Review and Play: Spaced Repetition for the Words You Save

Saving a word is the easy half of learning it. The hard half is meeting it again, ideally just before you forget it. The Vault now has two tabs that handle that timing for you: Review, a flashcard session over the words you have saved, and Play, the same session run as a speed game. They share one schedule, so a word you practise in either tab counts in both.
A schedule that tracks forgetting
Behind both tabs is spaced repetition. Every saved word carries its own due date, and each time you answer, that date moves: get the word right and it retreats — a day, then several days, then weeks. Miss it and it comes back soon. Over time the easy words stop taking up your session, while the stubborn ones keep returning until they stick.
There is nothing to configure. Any word in your vocabulary lists is eligible, and the queue introduces up to twenty new words a day alongside whatever is due. If you have not saved any words yet, start in the Reader: tap a word, press Add to Vault, and it joins the pool — the Vocabulary Vault guide walks through lists in detail.
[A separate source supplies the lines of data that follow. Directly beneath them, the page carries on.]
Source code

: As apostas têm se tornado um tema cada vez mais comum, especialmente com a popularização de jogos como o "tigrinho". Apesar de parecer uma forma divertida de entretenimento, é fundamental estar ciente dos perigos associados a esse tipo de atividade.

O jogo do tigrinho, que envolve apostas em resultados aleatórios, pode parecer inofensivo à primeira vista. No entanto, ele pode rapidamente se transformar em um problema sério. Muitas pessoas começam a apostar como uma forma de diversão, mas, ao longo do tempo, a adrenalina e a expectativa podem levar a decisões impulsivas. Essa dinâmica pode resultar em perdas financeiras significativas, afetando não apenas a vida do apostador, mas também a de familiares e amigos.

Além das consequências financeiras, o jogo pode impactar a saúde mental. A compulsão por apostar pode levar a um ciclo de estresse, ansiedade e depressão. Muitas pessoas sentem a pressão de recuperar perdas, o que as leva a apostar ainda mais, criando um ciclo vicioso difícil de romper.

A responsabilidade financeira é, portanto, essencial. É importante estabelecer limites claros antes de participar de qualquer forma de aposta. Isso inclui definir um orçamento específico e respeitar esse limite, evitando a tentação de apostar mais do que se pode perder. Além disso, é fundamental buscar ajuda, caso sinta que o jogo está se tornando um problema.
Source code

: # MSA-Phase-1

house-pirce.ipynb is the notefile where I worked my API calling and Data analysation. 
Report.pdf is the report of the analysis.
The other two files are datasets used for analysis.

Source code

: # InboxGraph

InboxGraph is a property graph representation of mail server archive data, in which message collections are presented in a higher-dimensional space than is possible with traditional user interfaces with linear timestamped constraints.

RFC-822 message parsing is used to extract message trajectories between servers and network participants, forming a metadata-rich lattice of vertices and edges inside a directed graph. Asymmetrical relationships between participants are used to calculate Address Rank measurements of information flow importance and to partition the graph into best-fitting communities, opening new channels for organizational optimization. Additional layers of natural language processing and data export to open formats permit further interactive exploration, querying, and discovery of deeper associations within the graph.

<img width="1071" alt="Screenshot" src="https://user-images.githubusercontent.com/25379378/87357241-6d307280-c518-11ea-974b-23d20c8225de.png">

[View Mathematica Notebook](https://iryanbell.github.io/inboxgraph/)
You will need a free account, since the schedule belongs to you.
Review: the flashcard session
Open Review from the Vault and you will see today's numbers: cards due, new words available, and your streak of consecutive review days.

Press Start review and the cards begin.
- A word appears, alone. Try to recall its meaning before touching anything.
- Flip the card — tap it, or press the space bar. The back shows the definition, then a sentence from the library's classics with the word in bold, and the book it came from. If you have picked a translation language in Settings, a translation appears under the definition. A speaker button reads the word aloud; switch on auto-play and every card is pronounced as it appears.
- Grade yourself. Again if you drew a blank, Hard if the meaning came slowly, Good if it came after a moment, Easy if it was instant. Your grade is what sets when the word returns.
- The next card loads on its own. Keep going until the queue is empty.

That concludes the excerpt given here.